April 21, 2025, marked the end of the Executive Order 11246. It was revoked by President Trump’s Executive Order 14173 of January 21, 2025, with a note that covered contractors and subcontractors could continue to comply with E.O. 11246 without penalty for the next 90 days.
Frankly, I had anticipated more of a fight to stave off E.O. 11246’s demise, if for no other reason than the number of federal and private employees it would affect. I’d also expected to hear widespread stories of contracting officers pointing to the Federal Acquisition Regulations or otherwise going rogue to demand E.O. 11246 compliance during the lame duck period, or beyond. But, none of that happened.
Here’s What Did Happen:
- On January 24, 2025, the Acting Secretary of the DOL ordered all DOL employees, including all OFCCP employees, to cease enforcement activity, including conciliation agreement monitoring, pursuant to E.O. 11246. And, this indeed came to pass, with widespread reports of conciliation closure letters being issued in early February.
- On February 15, 2025, the Civilian Agency Acquisition Council issued a letter “authorizing agencies to issue a class deviation to ensure compliance with Executive orders 14173 and 14168.” It was supplemented on February 18, 2025.
- Since then, several agencies have issued Class Deviations based on the CAAC letter, including the General Services Administration (GSA), the USDA, the Department of Commerce, and the Department of Justice. While administrative procedure nerds can debate the propriety of Class Deviation vs. notice-and-comment regulation revision, the Class Deviation is what contracting officers are using.
- The certification provision of E.O. 14173, which requires the head of each agency to include in every contract or grant award a requirement that the counterparty or award recipient certify that it does not operate any DEI program that violates federal anti-discrimination laws, has been challenged successfully, at least twice, in court. However, the results of those challenges are limited to the specific parties involved. Interestingly, I couldn’t find a provision in the above Class Deviations that referenced “DEI,” “diversity,” or “anti-discrimination.”
Executive Order 11246 is in fact dead.
What’s Still Standing?
- Section 503 and VEVRAA Plans, Recordkeeping, and Outreach. While the Trump Administration has indicated a desire to ignore these (see the Jan. 24 memo above which held enforcement activities under these statutes in abeyance), they are statutes and changes to the regulations implementing the Plans and outreach for these statutes would have to be revised with a notice and comment period. The CAAC and Class Deviations all expressly affirm that Section 503 and VEVRAA are not affected.
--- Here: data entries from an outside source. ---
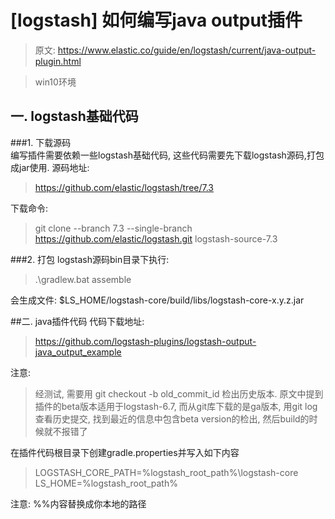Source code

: # [logstash] 如何编写java output插件
>原文: https://www.elastic.co/guide/en/logstash/current/java-output-plugin.html

> win10环境

## 一. logstash基础代码
###1. 下载源码  
编写插件需要依赖一些logstash基础代码, 这些代码需要先下载logstash源码,打包成jar使用. 
源码地址:
> https://github.com/elastic/logstash/tree/7.3 

下载命令:
>  git clone --branch 7.3 --single-branch https://github.com/elastic/logstash.git logstash-source-7.3

###2. 打包
logstash源码bin目录下执行:
> .\gradlew.bat assemble  

会生成文件: $LS_HOME/logstash-core/build/libs/logstash-core-x.y.z.jar

##二. java插件代码
代码下载地址:
> https://github.com/logstash-plugins/logstash-output-java_output_example

注意: 
> 经测试, 需要用 git checkout -b old_commit_id 检出历史版本. 原文中提到插件的beta版本适用于logstash-6.7, 而从git库下载的是ga版本, 
用git log查看历史提交, 找到最近的信息中包含beta version的检出, 然后build的时候就不报错了

在插件代码根目录下创建gradle.properties并写入如下内容
> LOGSTASH_CORE_PATH=%logstash_root_path%\\logstash-core  
  LS_HOME=%logstash_root_path%
  
注意: %%内容替换成你本地的路径 

 
  
  


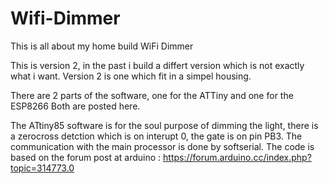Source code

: # Wifi-Dimmer
This is all about my home build WiFi Dimmer

This is version 2, in the past i build a differt version which is not exactly what i want. 
Version 2 is one which fit in a simpel housing. 

There are 2 parts of the software, one for the ATTiny and one for the ESP8266
Both are posted here. 


The ATtiny85 software is for the soul purpose of dimming the light, there is a zerocross detction which is on interupt 0, the gate is on pin PB3. 
The communication with the main processor is done by softserial. 
The code is based on the forum post at arduino : https://forum.arduino.cc/index.php?topic=314773.0
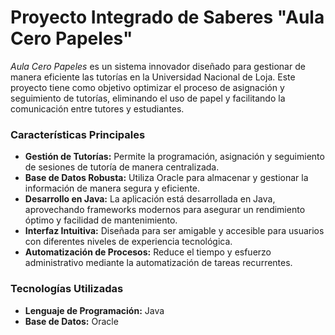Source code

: # Proyecto Integrado de Saberes "Aula Cero Papeles"

_Aula Cero Papeles_ es un sistema innovador diseñado para gestionar de manera eficiente las tutorías en la Universidad Nacional de Loja. Este proyecto tiene como objetivo optimizar el proceso de asignación y seguimiento de tutorías, eliminando el uso de papel y facilitando la comunicación entre tutores y estudiantes.

### Características Principales

- **Gestión de Tutorías:** Permite la programación, asignación y seguimiento de sesiones de tutoría de manera centralizada.
- **Base de Datos Robusta:** Utiliza Oracle para almacenar y gestionar la información de manera segura y eficiente.
- **Desarrollo en Java:** La aplicación está desarrollada en Java, aprovechando frameworks modernos para asegurar un rendimiento óptimo y facilidad de mantenimiento.
- **Interfaz Intuitiva:** Diseñada para ser amigable y accesible para usuarios con diferentes niveles de experiencia tecnológica.
- **Automatización de Procesos:** Reduce el tiempo y esfuerzo administrativo mediante la automatización de tareas recurrentes.

### Tecnologías Utilizadas

- **Lenguaje de Programación:** Java
- **Base de Datos:** Oracle
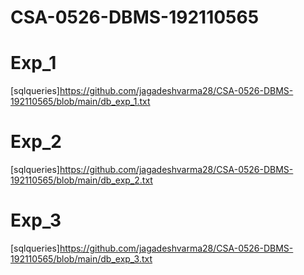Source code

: # CSA-0526-DBMS-192110565

# Exp_1
[sqlqueries]https://github.com/jagadeshvarma28/CSA-0526-DBMS-192110565/blob/main/db_exp_1.txt

# Exp_2
[sqlqueries]https://github.com/jagadeshvarma28/CSA-0526-DBMS-192110565/blob/main/db_exp_2.txt

# Exp_3
[sqlqueries]https://github.com/jagadeshvarma28/CSA-0526-DBMS-192110565/blob/main/db_exp_3.txt
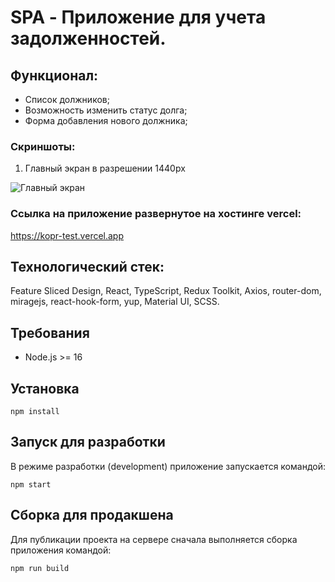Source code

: # SPA - Приложение для учета задолженностей.

## Функционал:

- Список должников;
- Возможность изменить статус долга;
- Форма добавления нового должника;

### Скриншоты:

 1. Главный экран в разрешении 1440px

![Главный экран](/../screenshot/screenshots/main.png?raw=true 'Главный экран в разрешении 1440px')

### Ссылка на приложение развернутое на хостинге vercel:

https://kopr-test.vercel.app

## Технологический стек:

Feature Sliced Design, React, TypeScript, Redux Toolkit, Axios, router-dom, miragejs, react-hook-form, yup, Material UI, SCSS.

## Требования

- Node.js >= 16

## Установка

`npm install`

## Запуск для разработки

В режиме разработки (development) приложение запускается командой:

`npm start`

## Сборка для продакшена

Для публикации проекта на сервере сначала выполняется сборка приложения командой:

`npm run build`
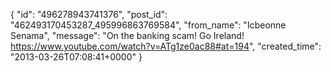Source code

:  {
   "id": "496278943741376",
   "post_id": "462493170453287_495996863769584",
   "from_name": "Icbeonne Senama",
   "message": "On the banking scam! Go Ireland! https://www.youtube.com/watch?v=ATg1ze0ac88#at=194",
   "created_time": "2013-03-26T07:08:41+0000"
 }
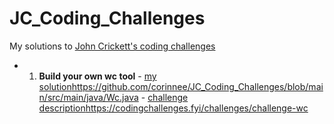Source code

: # JC_Coding_Challenges
My solutions to [John Crickett's coding challenges](https://codingchallenges.fyi/challenges/intro)

- 1. **Build your own wc tool** - [my solution](https://github.com/corinnee/JC_Coding_Challenges/blob/main/src/main/java/Wc.java)https://github.com/corinnee/JC_Coding_Challenges/blob/main/src/main/java/Wc.java - [challenge description](https://codingchallenges.fyi/challenges/challenge-wc)https://codingchallenges.fyi/challenges/challenge-wc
- Uniform Guidelines on Employee Selection Procedure. I’ve written a primer on them here, and speculated here about whether the EEOC really has authority to enforce these guidelines. I certainly don’t think the Commission, whenever it’s up to a quorum, will try to enforce it in this Administration, but enterprising plaintiffs’ attorneys might argue, particularly in a class failure to hire/promote case, that lack of compliance with UGESP was a deliberate choice to ignore government guidelines to avoid creating evidence of discrimination. Federal contractors face an interesting choice to continue collecting race and sex information from applicants on the basis that its necessary for UGESP compliance or discontinue it because E.O. 11246 is no longer the law of the land. If you choose to continue collection, make sure (now more than ever) that this data is restricted, electronically and physically, to those with a need to know (which is never the hiring manager, and never in the personnel file).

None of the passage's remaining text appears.